No pictures, nothing altered: return the data below.

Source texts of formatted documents
====================
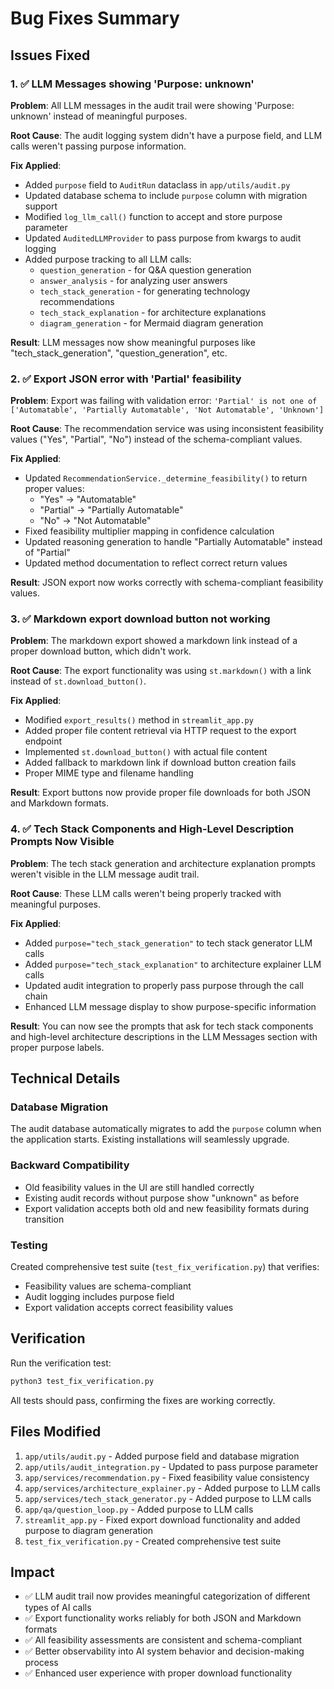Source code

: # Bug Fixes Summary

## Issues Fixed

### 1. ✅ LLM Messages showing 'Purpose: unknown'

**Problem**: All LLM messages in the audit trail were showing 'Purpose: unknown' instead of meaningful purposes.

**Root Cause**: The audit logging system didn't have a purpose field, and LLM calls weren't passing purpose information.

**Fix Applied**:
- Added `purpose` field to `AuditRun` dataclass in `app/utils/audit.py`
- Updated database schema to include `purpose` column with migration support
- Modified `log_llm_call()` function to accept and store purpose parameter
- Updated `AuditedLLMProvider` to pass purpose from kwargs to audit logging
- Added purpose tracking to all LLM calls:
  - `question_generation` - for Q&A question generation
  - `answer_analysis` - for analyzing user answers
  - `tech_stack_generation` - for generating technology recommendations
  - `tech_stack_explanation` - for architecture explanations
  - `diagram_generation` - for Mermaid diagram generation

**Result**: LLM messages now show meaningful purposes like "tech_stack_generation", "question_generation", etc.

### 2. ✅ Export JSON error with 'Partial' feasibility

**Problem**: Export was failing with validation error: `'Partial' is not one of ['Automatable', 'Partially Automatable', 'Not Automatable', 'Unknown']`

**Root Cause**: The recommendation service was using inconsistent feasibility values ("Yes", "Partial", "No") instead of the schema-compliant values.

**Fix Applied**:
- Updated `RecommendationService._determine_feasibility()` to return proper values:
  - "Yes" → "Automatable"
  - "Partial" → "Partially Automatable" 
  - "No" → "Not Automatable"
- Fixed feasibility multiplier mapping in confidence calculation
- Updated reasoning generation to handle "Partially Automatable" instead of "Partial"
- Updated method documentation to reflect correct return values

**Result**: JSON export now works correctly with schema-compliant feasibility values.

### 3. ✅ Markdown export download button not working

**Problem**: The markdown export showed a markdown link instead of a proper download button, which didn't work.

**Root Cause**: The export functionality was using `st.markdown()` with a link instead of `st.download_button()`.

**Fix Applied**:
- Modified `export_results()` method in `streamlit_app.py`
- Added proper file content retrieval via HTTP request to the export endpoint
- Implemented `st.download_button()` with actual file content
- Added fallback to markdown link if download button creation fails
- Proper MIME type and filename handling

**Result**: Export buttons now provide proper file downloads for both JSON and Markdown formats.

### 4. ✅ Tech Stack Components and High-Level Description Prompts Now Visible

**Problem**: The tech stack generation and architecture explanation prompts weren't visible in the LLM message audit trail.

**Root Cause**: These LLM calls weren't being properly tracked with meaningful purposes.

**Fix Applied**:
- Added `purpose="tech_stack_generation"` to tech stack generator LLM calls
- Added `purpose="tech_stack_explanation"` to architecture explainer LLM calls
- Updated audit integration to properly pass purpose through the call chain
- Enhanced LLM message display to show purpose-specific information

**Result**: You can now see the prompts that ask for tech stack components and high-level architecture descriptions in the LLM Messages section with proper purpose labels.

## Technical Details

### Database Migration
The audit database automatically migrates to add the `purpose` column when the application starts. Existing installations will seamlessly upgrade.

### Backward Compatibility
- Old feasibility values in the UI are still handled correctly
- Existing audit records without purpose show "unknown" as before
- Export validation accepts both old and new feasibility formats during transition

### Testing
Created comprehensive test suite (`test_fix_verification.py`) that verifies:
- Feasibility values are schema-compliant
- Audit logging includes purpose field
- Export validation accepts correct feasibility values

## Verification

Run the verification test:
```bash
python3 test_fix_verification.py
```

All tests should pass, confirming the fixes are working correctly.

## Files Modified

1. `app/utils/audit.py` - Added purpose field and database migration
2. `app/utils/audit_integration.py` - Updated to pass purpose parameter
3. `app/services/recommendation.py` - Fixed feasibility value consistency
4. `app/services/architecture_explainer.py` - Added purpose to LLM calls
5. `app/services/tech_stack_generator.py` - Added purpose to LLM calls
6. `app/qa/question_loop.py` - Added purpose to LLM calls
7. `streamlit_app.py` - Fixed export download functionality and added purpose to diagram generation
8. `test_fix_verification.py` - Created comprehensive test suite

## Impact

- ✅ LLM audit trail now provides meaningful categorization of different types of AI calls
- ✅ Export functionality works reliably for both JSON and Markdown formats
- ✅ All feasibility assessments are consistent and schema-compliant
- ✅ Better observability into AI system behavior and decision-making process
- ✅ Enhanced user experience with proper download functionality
====================
**TASK SOLUTION**
Source code

: # Bug Fixes Summary

## Issues Fixed

### 1. ✅ LLM Messages showing 'Purpose: unknown'

**Problem**: All LLM messages in the audit trail were showing 'Purpose: unknown' instead of meaningful purposes.

**Root Cause**: The audit logging system didn't have a purpose field, and LLM calls weren't passing purpose information.

**Fix Applied**:
- Added `purpose` field to `AuditRun` dataclass in `app/utils/audit.py`
- Updated database schema to include `purpose` column with migration support
- Modified `log_llm_call()` function to accept and store purpose parameter
- Updated `AuditedLLMProvider` to pass purpose from kwargs to audit logging
- Added purpose tracking to all LLM calls:
  - `question_generation` - for Q&A question generation
  - `answer_analysis` - for analyzing user answers
  - `tech_stack_generation` - for generating technology recommendations
  - `tech_stack_explanation` - for architecture explanations
  - `diagram_generation` - for Mermaid diagram generation

**Result**: LLM messages now show meaningful purposes like "tech_stack_generation", "question_generation", etc.

### 2. ✅ Export JSON error with 'Partial' feasibility

**Problem**: Export was failing with validation error: `'Partial' is not one of ['Automatable', 'Partially Automatable', 'Not Automatable', 'Unknown']`

**Root Cause**: The recommendation service was using inconsistent feasibility values ("Yes", "Partial", "No") instead of the schema-compliant values.

**Fix Applied**:
- Updated `RecommendationService._determine_feasibility()` to return proper values:
  - "Yes" → "Automatable"
  - "Partial" → "Partially Automatable" 
  - "No" → "Not Automatable"
- Fixed feasibility multiplier mapping in confidence calculation
- Updated reasoning generation to handle "Partially Automatable" instead of "Partial"
- Updated method documentation to reflect correct return values

**Result**: JSON export now works correctly with schema-compliant feasibility values.

### 3. ✅ Markdown export download button not working

**Problem**: The markdown export showed a markdown link instead of a proper download button, which didn't work.

**Root Cause**: The export functionality was using `st.markdown()` with a link instead of `st.download_button()`.

**Fix Applied**:
- Modified `export_results()` method in `streamlit_app.py`
- Added proper file content retrieval via HTTP request to the export endpoint
- Implemented `st.download_button()` with actual file content
- Added fallback to markdown link if download button creation fails
- Proper MIME type and filename handling

**Result**: Export buttons now provide proper file downloads for both JSON and Markdown formats.

### 4. ✅ Tech Stack Components and High-Level Description Prompts Now Visible

**Problem**: The tech stack generation and architecture explanation prompts weren't visible in the LLM message audit trail.

**Root Cause**: These LLM calls weren't being properly tracked with meaningful purposes.

**Fix Applied**:
- Added `purpose="tech_stack_generation"` to tech stack generator LLM calls
- Added `purpose="tech_stack_explanation"` to architecture explainer LLM calls
- Updated audit integration to properly pass purpose through the call chain
- Enhanced LLM message display to show purpose-specific information

**Result**: You can now see the prompts that ask for tech stack components and high-level architecture descriptions in the LLM Messages section with proper purpose labels.

## Technical Details

### Database Migration
The audit database automatically migrates to add the `purpose` column when the application starts. Existing installations will seamlessly upgrade.

### Backward Compatibility
- Old feasibility values in the UI are still handled correctly
- Existing audit records without purpose show "unknown" as before
- Export validation accepts both old and new feasibility formats during transition

### Testing
Created comprehensive test suite (`test_fix_verification.py`) that verifies:
- Feasibility values are schema-compliant
- Audit logging includes purpose field
- Export validation accepts correct feasibility values

## Verification

Run the verification test:
```bash
python3 test_fix_verification.py
```

All tests should pass, confirming the fixes are working correctly.

## Files Modified

1. `app/utils/audit.py` - Added purpose field and database migration
2. `app/utils/audit_integration.py` - Updated to pass purpose parameter
3. `app/services/recommendation.py` - Fixed feasibility value consistency
4. `app/services/architecture_explainer.py` - Added purpose to LLM calls
5. `app/services/tech_stack_generator.py` - Added purpose to LLM calls
6. `app/qa/question_loop.py` - Added purpose to LLM calls
7. `streamlit_app.py` - Fixed export download functionality and added purpose to diagram generation
8. `test_fix_verification.py` - Created comprehensive test suite

## Impact

- ✅ LLM audit trail now provides meaningful categorization of different types of AI calls
- ✅ Export functionality works reliably for both JSON and Markdown formats
- ✅ All feasibility assessments are consistent and schema-compliant
- ✅ Better observability into AI system behavior and decision-making process
- ✅ Enhanced user experience with proper download functionality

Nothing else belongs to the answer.